Włoska prokuratura stara się ustalić dokładny przebieg wydarzeń, które miały miejsce na zboczach góry Livata w Sylwestra i Nowy Rok. Zaginęła tam kobieta z dwójką małych dzieci. Odnaleziono ich dopiero po tym, jak spędzili noc na wysokości 1,5 tysiąca m n.p.m przy temperaturze około - 7 st. C. Matka może mieć poważne problemy, bo zostawiła dzieci same w jaskini i znaleziono je oddzielnie.

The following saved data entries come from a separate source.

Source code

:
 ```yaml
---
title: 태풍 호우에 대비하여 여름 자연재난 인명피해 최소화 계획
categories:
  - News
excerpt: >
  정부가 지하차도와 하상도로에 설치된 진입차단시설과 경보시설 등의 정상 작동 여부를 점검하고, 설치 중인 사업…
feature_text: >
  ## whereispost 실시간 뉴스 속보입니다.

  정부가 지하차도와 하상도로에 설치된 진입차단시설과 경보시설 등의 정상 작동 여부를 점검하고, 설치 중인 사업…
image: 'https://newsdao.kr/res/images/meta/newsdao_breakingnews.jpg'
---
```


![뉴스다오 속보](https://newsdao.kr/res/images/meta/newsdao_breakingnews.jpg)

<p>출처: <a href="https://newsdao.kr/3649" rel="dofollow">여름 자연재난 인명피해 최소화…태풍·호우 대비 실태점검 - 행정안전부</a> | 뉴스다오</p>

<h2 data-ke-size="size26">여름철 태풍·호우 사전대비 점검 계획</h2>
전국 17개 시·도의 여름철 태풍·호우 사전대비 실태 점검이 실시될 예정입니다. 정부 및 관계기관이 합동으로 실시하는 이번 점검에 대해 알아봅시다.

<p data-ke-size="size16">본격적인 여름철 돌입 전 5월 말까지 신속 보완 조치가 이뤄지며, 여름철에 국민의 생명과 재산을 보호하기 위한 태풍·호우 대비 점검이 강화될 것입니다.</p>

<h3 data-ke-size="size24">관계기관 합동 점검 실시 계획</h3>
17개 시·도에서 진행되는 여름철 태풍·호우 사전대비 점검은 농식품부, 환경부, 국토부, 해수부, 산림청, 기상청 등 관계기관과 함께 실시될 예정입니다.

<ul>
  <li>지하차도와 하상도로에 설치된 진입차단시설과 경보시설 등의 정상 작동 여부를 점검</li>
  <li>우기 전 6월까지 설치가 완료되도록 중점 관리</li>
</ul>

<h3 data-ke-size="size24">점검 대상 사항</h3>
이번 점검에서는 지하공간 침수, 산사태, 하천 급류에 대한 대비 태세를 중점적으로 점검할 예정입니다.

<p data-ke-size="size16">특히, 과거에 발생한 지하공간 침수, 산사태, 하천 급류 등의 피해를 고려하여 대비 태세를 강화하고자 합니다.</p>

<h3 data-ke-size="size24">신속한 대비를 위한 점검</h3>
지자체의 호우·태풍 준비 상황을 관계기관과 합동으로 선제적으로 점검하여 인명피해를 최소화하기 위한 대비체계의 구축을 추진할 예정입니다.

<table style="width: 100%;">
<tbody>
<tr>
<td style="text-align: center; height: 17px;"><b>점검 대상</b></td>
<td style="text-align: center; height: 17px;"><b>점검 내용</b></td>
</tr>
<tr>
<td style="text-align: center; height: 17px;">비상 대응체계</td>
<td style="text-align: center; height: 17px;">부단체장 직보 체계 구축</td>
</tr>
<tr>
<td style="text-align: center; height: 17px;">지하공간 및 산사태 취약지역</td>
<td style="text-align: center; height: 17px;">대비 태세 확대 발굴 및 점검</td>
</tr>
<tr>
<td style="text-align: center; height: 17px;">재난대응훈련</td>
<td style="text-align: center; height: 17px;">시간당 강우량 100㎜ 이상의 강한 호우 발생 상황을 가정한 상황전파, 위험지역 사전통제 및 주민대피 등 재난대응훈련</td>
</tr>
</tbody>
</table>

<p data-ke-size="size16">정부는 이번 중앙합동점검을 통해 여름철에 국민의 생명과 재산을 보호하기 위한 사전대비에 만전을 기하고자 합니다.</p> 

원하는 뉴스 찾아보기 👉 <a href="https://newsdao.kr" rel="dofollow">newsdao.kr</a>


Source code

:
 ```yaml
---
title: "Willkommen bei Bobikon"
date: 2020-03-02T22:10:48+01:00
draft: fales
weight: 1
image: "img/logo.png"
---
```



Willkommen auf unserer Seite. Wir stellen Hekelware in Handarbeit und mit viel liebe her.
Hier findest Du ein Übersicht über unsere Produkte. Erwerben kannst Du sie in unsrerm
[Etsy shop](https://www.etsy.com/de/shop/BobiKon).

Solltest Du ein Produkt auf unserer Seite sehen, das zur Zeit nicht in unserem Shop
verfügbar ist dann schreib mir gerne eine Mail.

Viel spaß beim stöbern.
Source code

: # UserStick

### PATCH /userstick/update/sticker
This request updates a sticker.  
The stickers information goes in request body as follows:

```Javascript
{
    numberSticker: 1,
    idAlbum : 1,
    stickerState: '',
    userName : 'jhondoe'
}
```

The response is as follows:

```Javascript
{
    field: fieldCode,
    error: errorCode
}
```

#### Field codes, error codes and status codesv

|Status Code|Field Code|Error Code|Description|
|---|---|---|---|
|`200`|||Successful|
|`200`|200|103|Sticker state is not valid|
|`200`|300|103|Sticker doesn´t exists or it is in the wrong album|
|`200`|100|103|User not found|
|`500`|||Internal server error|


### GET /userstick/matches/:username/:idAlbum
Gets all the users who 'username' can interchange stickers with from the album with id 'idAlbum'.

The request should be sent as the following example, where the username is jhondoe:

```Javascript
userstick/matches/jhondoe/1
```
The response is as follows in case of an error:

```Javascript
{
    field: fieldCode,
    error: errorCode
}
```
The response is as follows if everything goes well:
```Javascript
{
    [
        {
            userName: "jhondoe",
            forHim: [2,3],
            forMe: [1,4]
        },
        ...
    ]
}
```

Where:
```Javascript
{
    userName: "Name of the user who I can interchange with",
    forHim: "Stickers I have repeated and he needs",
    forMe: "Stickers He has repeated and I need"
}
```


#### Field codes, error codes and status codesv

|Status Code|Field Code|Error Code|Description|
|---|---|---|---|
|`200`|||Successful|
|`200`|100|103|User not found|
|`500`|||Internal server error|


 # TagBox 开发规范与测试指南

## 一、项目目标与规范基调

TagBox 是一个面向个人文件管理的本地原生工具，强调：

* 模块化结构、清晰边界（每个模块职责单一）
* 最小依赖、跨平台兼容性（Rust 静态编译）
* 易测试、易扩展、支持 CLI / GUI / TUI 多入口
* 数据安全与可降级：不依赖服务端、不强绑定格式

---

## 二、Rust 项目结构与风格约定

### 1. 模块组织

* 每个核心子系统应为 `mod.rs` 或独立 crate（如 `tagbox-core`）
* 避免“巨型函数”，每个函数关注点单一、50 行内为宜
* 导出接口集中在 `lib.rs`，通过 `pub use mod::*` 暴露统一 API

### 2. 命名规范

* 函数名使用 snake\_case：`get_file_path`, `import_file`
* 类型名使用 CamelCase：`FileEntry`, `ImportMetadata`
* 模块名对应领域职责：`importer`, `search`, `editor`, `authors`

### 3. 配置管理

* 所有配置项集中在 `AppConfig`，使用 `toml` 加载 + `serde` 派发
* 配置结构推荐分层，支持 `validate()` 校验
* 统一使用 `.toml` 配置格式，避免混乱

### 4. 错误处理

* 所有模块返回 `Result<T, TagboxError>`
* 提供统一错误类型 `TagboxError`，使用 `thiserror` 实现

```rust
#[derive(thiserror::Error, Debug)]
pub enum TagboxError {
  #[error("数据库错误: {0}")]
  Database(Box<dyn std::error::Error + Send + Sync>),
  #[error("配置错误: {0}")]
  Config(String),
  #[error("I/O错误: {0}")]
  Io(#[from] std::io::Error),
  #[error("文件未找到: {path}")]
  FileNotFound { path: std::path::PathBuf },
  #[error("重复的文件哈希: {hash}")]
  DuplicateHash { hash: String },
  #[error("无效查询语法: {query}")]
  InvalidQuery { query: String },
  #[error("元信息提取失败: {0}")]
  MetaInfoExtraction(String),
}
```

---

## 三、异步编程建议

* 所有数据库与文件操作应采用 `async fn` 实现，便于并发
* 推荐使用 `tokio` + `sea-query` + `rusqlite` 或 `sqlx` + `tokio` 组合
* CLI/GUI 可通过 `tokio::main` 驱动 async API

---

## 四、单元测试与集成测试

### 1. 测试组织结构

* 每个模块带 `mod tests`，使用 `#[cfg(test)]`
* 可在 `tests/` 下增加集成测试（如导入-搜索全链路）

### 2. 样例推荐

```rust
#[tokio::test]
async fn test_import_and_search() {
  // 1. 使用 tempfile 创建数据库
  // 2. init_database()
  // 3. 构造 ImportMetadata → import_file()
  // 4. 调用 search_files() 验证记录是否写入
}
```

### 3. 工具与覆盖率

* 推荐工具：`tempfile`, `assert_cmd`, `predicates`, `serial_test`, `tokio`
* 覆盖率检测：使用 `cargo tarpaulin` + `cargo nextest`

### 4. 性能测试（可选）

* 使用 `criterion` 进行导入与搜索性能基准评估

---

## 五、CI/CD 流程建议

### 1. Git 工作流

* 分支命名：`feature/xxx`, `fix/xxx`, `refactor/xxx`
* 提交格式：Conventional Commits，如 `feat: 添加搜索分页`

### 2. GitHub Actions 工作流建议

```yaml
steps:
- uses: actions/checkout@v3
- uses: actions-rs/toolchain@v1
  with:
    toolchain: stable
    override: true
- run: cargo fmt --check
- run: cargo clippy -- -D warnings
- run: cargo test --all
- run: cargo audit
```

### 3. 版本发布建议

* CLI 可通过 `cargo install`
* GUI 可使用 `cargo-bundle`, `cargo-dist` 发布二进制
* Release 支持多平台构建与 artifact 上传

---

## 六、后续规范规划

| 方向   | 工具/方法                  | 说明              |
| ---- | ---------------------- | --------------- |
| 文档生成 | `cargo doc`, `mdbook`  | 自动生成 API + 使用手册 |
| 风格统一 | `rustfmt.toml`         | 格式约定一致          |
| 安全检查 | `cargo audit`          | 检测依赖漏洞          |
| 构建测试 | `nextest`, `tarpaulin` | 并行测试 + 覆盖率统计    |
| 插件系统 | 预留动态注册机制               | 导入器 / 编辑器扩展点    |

Prokuratura rozważa, czy postawić matce zarzuty poważnego zaniedbania w opiece, które mogło doprowadzić do śmierci. Kobieta twierdzi, że celowo pozostawiła dzieci same w górskiej jaskini, aby móc sprawniej szukać pomocy.
Nieudana wyprawa
36-letnia kobieta wyruszyła na wycieczkę po górach w pobliżu Rzymu w Sylwestra. Wyprawa miała być przygodą dla 6-letniego chłopca i 5-letniej dziewczynki. Śledczy mają jednak wątpliwości, czy ruszanie z tak małymi dziećmi w pokryte śniegiem góry i przy ujemnych temperaturach, było rozsądną decyzją. Podczas wycieczki mama zgubiła drogę w zaśnieżonym lesie. Trójka zaczęła się błąkać i w górach zastał ją zmrok. Matka uznała, że najlepiej będzie dalej maszerować i przeszła z dziećmi w nocy kilka kilometrów. Ratownicy są zdziwieni jakim "cudem". Trójka przetrwała wyprawę po ciemku przez górski las pełen uskoków i skalnych szczelin. Znaczną część dystansu dzieci przejechały na sankach, które ciągnęła za sobą matka. W środku nocy musiały jednak z nich zejść, bo skończył się śnieg i rozpoczęła się wędrówka przez gęstszy las rosnący na kamienistym podłożu.
Zostawiła, czy porzuciła?
Już w Sylwestra wieczorem do kobiety próbował się dodzwonić jej partner, który został w kurorcie, gdzie spędzali urlop. Nie udało mu się to jednak, bowiem jej telefon wyładował się niedługo po rozpoczęciu wycieczki. Mężczyzna zaalarmował więc służby i rozpoczęły się poszukiwania. Ratownicy natrafili na kobietę jeszcze przed świtem. Udało się jej zejść do jednej z dróg biegnących przez góry. Była w stanie szoku i poważnego wychłodzenia. Niedługo później odnaleziono jej dzieci, które kilka kilometrów dalej kręciły się w pobliżu górskiej jaskini. Obojgu nic poważnego się nie stało. Tak samo jak matka, były bardzo wychłodzone. Ratownicy stwierdzili, że to, iż dzieci przetrwały taką noc, zakrawa na "cud". Kobieta twierdzi, że zostawiła dzieci w tyle, bo nie miały już siły iść. Kazała im wobec tego skryć się w jaskini, opatuliła czym mogła i sama ruszyła w dół szukać pomocy. Śledczy nie są jednak pewni, czy kobieta mówi prawdę. Badane jest, czy aby nie porzuciła dzieci w górach. Gdyby tak było, to usłyszałaby zarzuty za poważne zaniedbania.